Image des sources gamma détectées par H.E.S.S (LAPP/IN2P3) |
La recherche sur les rayons cosmiques, notamment ceux qui ont une très haute ou une ultra-haute énergie a beaucoup progressé depuis une vingtaine d'années grâce à la mise en place de télescopes dédiés exclusivement à ces rayons gamma. Ces photons gamma qui peuvent avoir une énergie colossale dépassant 10^14 eV sont produits lors de collisions de noyaux d'atomes sur des nuages de gaz (rayons cosmiques hadroniques), ou bien par diffusion Compton inverse d'électrons ou de positrons ultra-relativistes sur des photons à plus basse énergie (rayons cosmiques leptoniques).

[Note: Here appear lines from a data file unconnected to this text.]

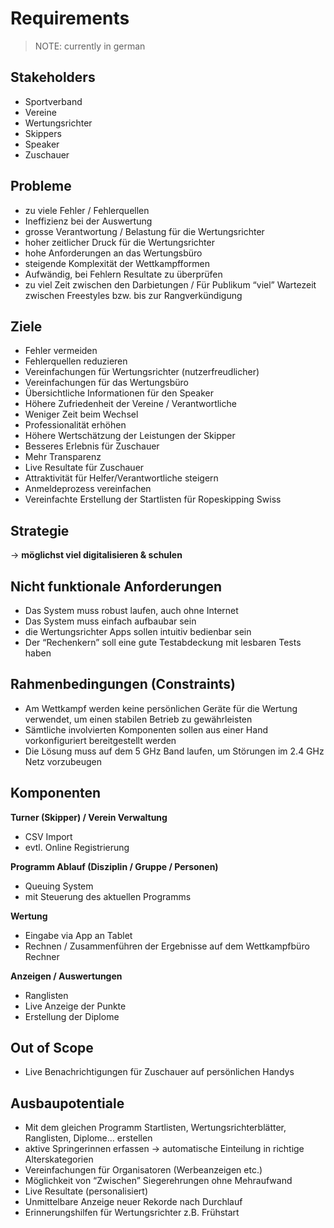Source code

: # Requirements

> NOTE: currently in german


## Stakeholders

- Sportverband
- Vereine
- Wertungsrichter
- Skippers
- Speaker
- Zuschauer


## Probleme

- zu viele Fehler / Fehlerquellen
- Ineffizienz bei der Auswertung
- grosse Verantwortung / Belastung für die Wertungsrichter
- hoher zeitlicher Druck für die Wertungsrichter
- hohe Anforderungen an das Wertungsbüro
- steigende Komplexität der Wettkampfformen
- Aufwändig, bei Fehlern Resultate zu überprüfen
- zu viel Zeit zwischen den Darbietungen / Für Publikum “viel” Wartezeit zwischen Freestyles bzw. bis zur Rangverkündigung


## Ziele

- Fehler vermeiden
- Fehlerquellen reduzieren
- Vereinfachungen für Wertungsrichter (nutzerfreudlicher)
- Vereinfachungen für das Wertungsbüro
- Übersichtliche Informationen für den Speaker
- Höhere Zufriedenheit der Vereine / Verantwortliche
- Weniger Zeit beim Wechsel
- Professionalität erhöhen
- Höhere Wertschätzung der Leistungen der Skipper
- Besseres Erlebnis für Zuschauer
- Mehr Transparenz
- Live Resultate für Zuschauer
- Attraktivität für Helfer/Verantwortliche steigern
- Anmeldeprozess vereinfachen
- Vereinfachte Erstellung der Startlisten für Ropeskipping Swiss


## Strategie

-> **möglichst viel digitalisieren & schulen**


## Nicht funktionale Anforderungen

- Das System muss robust laufen, auch ohne Internet
- Das System muss einfach aufbaubar sein
- die Wertungsrichter Apps sollen intuitiv bedienbar sein
- Der “Rechenkern” soll eine gute Testabdeckung mit lesbaren Tests haben


## Rahmenbedingungen (Constraints)

- Am Wettkampf werden keine persönlichen Geräte für die Wertung verwendet, um einen stabilen Betrieb zu gewährleisten
- Sämtliche involvierten Komponenten sollen aus einer Hand vorkonfiguriert bereitgestellt werden
- Die Lösung muss auf dem 5 GHz Band laufen, um Störungen im 2.4 GHz Netz vorzubeugen


## Komponenten

**Turner (Skipper) / Verein Verwaltung**

- CSV Import
- evtl. Online Registrierung

**Programm Ablauf (Disziplin / Gruppe / Personen)**

- Queuing System
- mit Steuerung des aktuellen Programms

**Wertung**

- Eingabe via App an Tablet
- Rechnen / Zusammenführen der Ergebnisse auf dem Wettkampfbüro Rechner

**Anzeigen / Auswertungen**

- Ranglisten
- Live Anzeige der Punkte
- Erstellung der Diplome


## Out of Scope

- Live Benachrichtigungen für Zuschauer auf persönlichen Handys


## Ausbaupotentiale

- Mit dem gleichen Programm Startlisten, Wertungsrichterblätter, Ranglisten, Diplome… erstellen
- aktive Springerinnen erfassen → automatische Einteilung in richtige Alterskategorien
- Vereinfachungen für Organisatoren (Werbeanzeigen etc.)
- Möglichkeit von “Zwischen” Siegerehrungen ohne Mehraufwand
- Live Resultate (personalisiert)
- Unmittelbare Anzeige neuer Rekorde nach Durchlauf
- Erinnerungshilfen für Wertungsrichter z.B. Frühstart
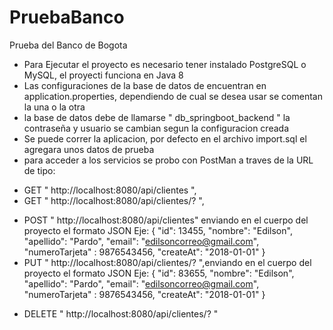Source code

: # PruebaBanco
Prueba del Banco de Bogota

- Para Ejecutar el proyecto es necesario tener instalado PostgreSQL o MySQL, el proyecti funciona en Java 8
- Las configuraciones de la base de datos de encuentran en application.properties, dependiendo de cual se desea usar se comentan la una o la otra
- la base de datos debe de llamarse " db_springboot_backend " la contraseña y usuario se cambian segun la configuracion creada
- Se puede correr la aplicacion, por defecto en el archivo import.sql el agregara unos datos de prueba
- para acceder a los servicios se probo con PostMan a traves de la URL de tipo:
* GET " http://localhost:8080/api/clientes ", 
* GET " http://localhost:8080/api/clientes/? ",  
- POST " http://localhost:8080/api/clientes" enviando en el cuerpo del proyecto el formato JSON Eje: 
{
                                                                                                                                                                                      "id": 13455,
                                                                                                                                                                                      "nombre": "Edilson",
                                                                                                                                                                                      "apellido": "Pardo",
                                                                                                                                                                                      "email": "edilsoncorreo@gmail.com",
                                                                                                                                                                                      "numeroTarjeta" : 9876543456,
                                                                                                                                                                                      "createAt": "2018-01-01"
                                                                                                                                                                                  } 
- PUT " http://localhost:8080/api/clientes/? ",enviando en el cuerpo del proyecto el formato JSON Eje: 
{
                                                                                                                                                                                      "id": 83655,
                                                                                                                                                                                      "nombre": "Edilson",
                                                                                                                                                                                      "apellido": "Pardo",
                                                                                                                                                                                      "email": "edilsoncorreo@gmail.com",
                                                                                                                                                                                      "numeroTarjeta" : 9876543456,
                                                                                                                                                                                      "createAt": "2018-01-01"
                                                                                                                                                                                  }
* DELETE " http://localhost:8080/api/clientes/? "

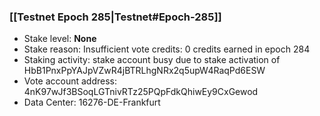 ### [[Testnet Epoch 285|Testnet#Epoch-285]]
* Stake level: **None**
* Stake reason: Insufficient vote credits: 0 credits earned in epoch 284
* Staking activity: stake account busy due to stake activation of HbB1PnxPpYAJpVZwR4jBTRLhgNRx2q5upW4RaqPd6ESW
* Vote account address: 4nK97wJf3BSoqLGTnivRTz25PQpFdkQhiwEy9CxGewod
* Data Center: 16276-DE-Frankfurt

Des études antérieures effectuées avec H.E.S.S pointées vers l'intérieur de notre galaxie avaient pu mettre en évidence de nombreux résidus de supernovas et autres nébuleuses à vent de pulsars émettant des photons gamma de plus de 100 GeV. Cette fois-ci, c'est à l'extérieur de notre Galaxie que H.E.S.S a pu détecter ces trois nouvelles sources gamma clairement identifiées, et plus exactement dans le grand nuage de Magellan, petite galaxie satellite de la nôtre, visible dans l'hémisphère sud (H.E.S.S est un réseau de détecteurs basé en Namibie depuis 2002, et amélioré en 2012).
Le réseau de réflecteurs de H.E.S.S (Clementina Medina/CEA-Irfu) |
Le grand nuage de Magellan, rappelons-le, est une galaxie irrégulière qui a une masse totale de seulement 4% de celle de la Voie Lactée, et est situé à une distance d'environ 180000 années-lumière. Grâce à sa nature, la confusion entre sources gamma est beaucoup moins problématique que lorsque l'on regarde vers le centre de notre galaxie par exemple, les incertitudes sur les distances sont également beaucoup moins importantes.
Les téléscopes gamma comme H.E.S.S possèdent une résolution angulaire de quelques arcminutes, bien meilleure que celle que peut atteindre le télescope Fermi-LAT, qui fut l'un des premiers instruments à détecter des rayons gamma dans le Grand Nuage de Magellan, mais diffus. C'est sa très bonne résolution angulaire qui permet à H.E.S.S d'identifier des sources individuelles.
Ses observations de trois nouvelles sources gamma au sein du Grand Nuage de Magellan permettent d'étendre l'astronomie gamma à haute énergie en donnant des exemples concrets de sources situées en dehors de notre galaxie.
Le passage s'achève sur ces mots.